Saved entries:

========================================================================

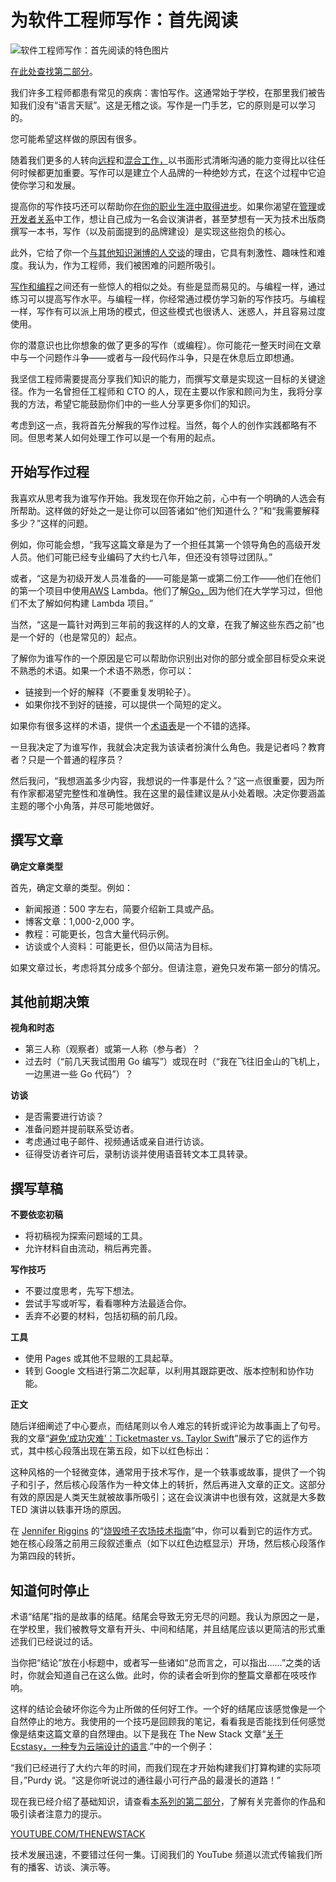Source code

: # 为软件工程师写作：首先阅读

![软件工程师写作：首先阅读的特色图片](https://cdn.thenewstack.io/media/2024/03/668f8a46-blogging-for-engineers-2-1024x576.jpg)

[在此处查找第二部分](https://thenewstack.io/writing-for-software-engineers-beyond-the-basics)。

我们许多工程师都患有常见的疾病：害怕写作。这通常始于学校，在那里我们被告知我们没有“语言天赋”。这是无稽之谈。写作是一门手艺，它的原则是可以学习的。

您可能希望这样做的原因有很多。

随着我们更多的人转向[远程](https://thenewstack.io/parallels-between-open-source-and-fully-remote-team-setups/)和[混合工作，](https://thenewstack.io/what-the-hybrid-model-looks-like-for-the-tech-industry/)以书面形式清晰沟通的能力变得比以往任何时候都更加重要。写作可以是建立个人品牌的一种绝妙方式，在这个过程中它迫使你学习和发展。

提高你的写作技巧还可以帮助你[在你的职业生涯中取得进步](https://thenewstack.io/tech-careers/)。如果你渴望在[管理](https://thenewstack.io/advice-for-developers-wanting-to-become-engineering-managers/)或[开发者关系](https://thenewstack.io/devrel-for-beginners-how-to-get-started/)中工作，想让自己成为一名会议演讲者，甚至梦想有一天为技术出版商撰写一本书，写作（以及前面提到的品牌建设）是实现这些抱负的核心。

此外，它给了你一个[与其他知识渊博的人交谈](https://thenewstack.io/how-community-helps-developers-grow/)的理由，它具有刺激性、趣味性和难度。我认为，作为工程师，我们被困难的问题所吸引。

[写作和编程](https://thenewstack.io/why-literate-programming-might-help-you-write-better-code/)之间还有一些惊人的相似之处。有些是显而易见的。与编程一样，通过练习可以提高写作水平。与编程一样，你经常通过模仿学习新的写作技巧。与编程一样，写作有可以派上用场的模式，但这些模式也很诱人、迷惑人，并且容易过度使用。

你的潜意识也比你想象的做了更多的写作（或编程）。你可能花一整天时间在文章中与一个问题作斗争——或者与一段代码作斗争，只是在休息后立即想通。

我坚信工程师需要提高分享我们知识的能力，而撰写文章是实现这一目标的关键途径。作为一名曾担任工程师和 CTO 的人，现在主要以作家和顾问为生，我将分享我的方法，希望它能鼓励你们中的一些人分享更多你们的知识。

考虑到这一点，我将首先分解我的写作过程。当然，每个人的创作实践都略有不同。但思考某人如何处理工作可以是一个有用的起点。

## 开始写作过程

我喜欢从思考我为谁写作开始。我发现在你开始之前，心中有一个明确的人选会有所帮助。这样做的好处之一是让你可以回答诸如“他们知道什么？”和“我需要解释多少？”这样的问题。

例如，你可能会想，“我写这篇文章是为了一个担任其第一个领导角色的高级开发人员。他们可能已经专业编码了大约七八年，但还没有领导过团队。”

或者，“这是为初级开发人员准备的——可能是第一或第二份工作——他们在他们的第一个项目中使用[AWS](https://aws.amazon.com/?utm_content=inline-mention) Lambda。他们了解[Go，](https://thenewstack.io/go-the-programming-language-of-the-cloud/)因为他们在大学学习过，但他们不太了解如何构建 Lambda 项目。”

当然，“这是一篇针对两到三年前的我这样的人的文章，在我了解这些东西之前”也是一个好的（也是常见的）起点。

了解你为谁写作的一个原因是它可以帮助你识别出对你的部分或全部目标受众来说不熟悉的术语。如果一个术语不熟悉，你可以：

- 链接到一个好的解释（不要重复发明轮子）。
- 如果你找不到好的链接，可以提供一个简短的定义。

如果你有很多这样的术语，提供一个[术语表](https://thenewstack.io/what-do-cloud-native-and-kubernetes-even-mean/)是一个不错的选择。

一旦我决定了为谁写作，我就会决定我为该读者扮演什么角色。我是记者吗？教育者？只是一个普通的程序员？

然后我问，“我想涵盖多少内容，我想说的一件事是什么？”这一点很重要，因为所有作家都渴望完整性和准确性。我在这里的最佳建议是从小处着眼。决定你要涵盖主题的哪个小角落，并尽可能地做好。
## 撰写文章

**确定文章类型**

首先，确定文章的类型。例如：

* 新闻报道：500 字左右，简要介绍新工具或产品。
* 博客文章：1,000-2,000 字。
* 教程：可能更长，包含大量代码示例。
* 访谈或个人资料：可能更长，但仍以简洁为目标。

如果文章过长，考虑将其分成多个部分。但请注意，避免只发布第一部分的情况。

## 其他前期决策

**视角和时态**

* 第三人称（观察者）或第一人称（参与者）？
* 过去时（“前几天我试图用 Go 编写”）或现在时（“我在飞往旧金山的飞机上，一边黑进一些 Go 代码”）？

**访谈**

* 是否需要进行访谈？
* 准备问题并提前联系受访者。
* 考虑通过电子邮件、视频通话或亲自进行访谈。
* 征得受访者许可后，录制访谈并使用语音转文本工具转录。

## 撰写草稿

**不要依恋初稿**

* 将初稿视为探索问题域的工具。
* 允许材料自由流动，稍后再完善。

**写作技巧**

* 不要过度思考，先写下想法。
* 尝试手写或听写，看看哪种方法最适合你。
* 丢弃不必要的材料，包括初稿的前几段。

**工具**

* 使用 Pages 或其他不显眼的工具起草。
* 转到 Google 文档进行第二次起草，以利用其跟踪更改、版本控制和协作功能。

**正文**

随后详细阐述了中心要点，而结尾则以令人难忘的转折或评论为故事画上了句号。我的文章“[避免‘成功灾难’：Ticketmaster vs. Taylor Swift](https://thenewstack.io/avoiding-success-disasters-ticketmaster-vs-taylor-swift/)”展示了它的运作方式，其中核心段落出现在第五段，如下以红色标出：

这种风格的一个轻微变体，通常用于技术写作，是一个轶事或故事，提供了一个钩子和引子，然后核心段落作为一种文体上的转折，然后再进入文章的正文。这部分有效的原因是人类天生就被故事所吸引；这在会议演讲中也很有效，这就是大多数 TED 演讲以轶事开场的原因。

在 [Jennifer Riggins](https://thenewstack.io/author/jennifer-riggins/) 的“[烧毁喷子农场技术指南](https://thenewstack.io/a-technical-guide-to-burning-down-a-troll-farm/)”中，你可以看到它的运作方式。她在核心段落之前用三段叙述重点（如下以红色边框显示）开场，然后核心段落作为第四段的转折。

## 知道何时停止

术语“结尾”指的是故事的结尾。结尾会导致无穷无尽的问题。我认为原因之一是，在学校里，我们被教导文章有开头、中间和结尾，并且结尾应该以更简洁的形式重述我们已经说过的话。

当你把“结论”放在小标题中，或者写一些诸如“总而言之，可以指出……”之类的话时，你就会知道自己在这么做。此时，你的读者会听到你的整篇文章都在吱吱作响。

这样的结论会破坏你迄今为止所做的任何好工作。一个好的结尾应该感觉像是一个自然停止的地方。我使用的一个技巧是回顾我的笔记，看看我是否能找到任何感觉像是结束这篇文章的自然理由。以下是我在 The New Stack 文章“[关于 Ecstasy，一种专为云端设计的语言](https://thenewstack.io/all-about-ecstasy-a-language-designed-for-the-cloud/).”中的一个例子：

“我们已经进行了大约六年的时间，而我们现在才开始构建我们打算构建的实际项目，”Purdy 说。“这是你听说过的通往最小可行产品的最漫长的道路！”

现在我已经介绍了基础知识，请查看[本系列的第二部分](https://thenewstack.io/writing-for-software-engineers-beyond-the-basics)，了解有关完善你的作品和吸引读者注意力的提示。

[YOUTUBE.COM/THENEWSTACK](https://youtube.com/thenewstack?sub_confirmation=1)

技术发展迅速，不要错过任何一集。订阅我们的 YouTube 频道以流式传输我们所有的播客、访谈、演示等。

========================================================================

How to complete this task:
May I have only the lines from the start of the data through the line containing "此外，它给了你一个[与其他知", both included, reproduced exactly and without the pictures?

Exercise answer:
Source code

: # 为软件工程师写作：首先阅读

![软件工程师写作：首先阅读的特色图片](https://cdn.thenewstack.io/media/2024/03/668f8a46-blogging-for-engineers-2-1024x576.jpg)

[在此处查找第二部分](https://thenewstack.io/writing-for-software-engineers-beyond-the-basics)。

我们许多工程师都患有常见的疾病：害怕写作。这通常始于学校，在那里我们被告知我们没有“语言天赋”。这是无稽之谈。写作是一门手艺，它的原则是可以学习的。

您可能希望这样做的原因有很多。

随着我们更多的人转向[远程](https://thenewstack.io/parallels-between-open-source-and-fully-remote-team-setups/)和[混合工作，](https://thenewstack.io/what-the-hybrid-model-looks-like-for-the-tech-industry/)以书面形式清晰沟通的能力变得比以往任何时候都更加重要。写作可以是建立个人品牌的一种绝妙方式，在这个过程中它迫使你学习和发展。

提高你的写作技巧还可以帮助你[在你的职业生涯中取得进步](https://thenewstack.io/tech-careers/)。如果你渴望在[管理](https://thenewstack.io/advice-for-developers-wanting-to-become-engineering-managers/)或[开发者关系](https://thenewstack.io/devrel-for-beginners-how-to-get-started/)中工作，想让自己成为一名会议演讲者，甚至梦想有一天为技术出版商撰写一本书，写作（以及前面提到的品牌建设）是实现这些抱负的核心。

此外，它给了你一个[与其他知识渊博的人交谈](https://thenewstack.io/how-community-helps-developers-grow/)的理由，它具有刺激性、趣味性和难度。我认为，作为工程师，我们被困难的问题所吸引。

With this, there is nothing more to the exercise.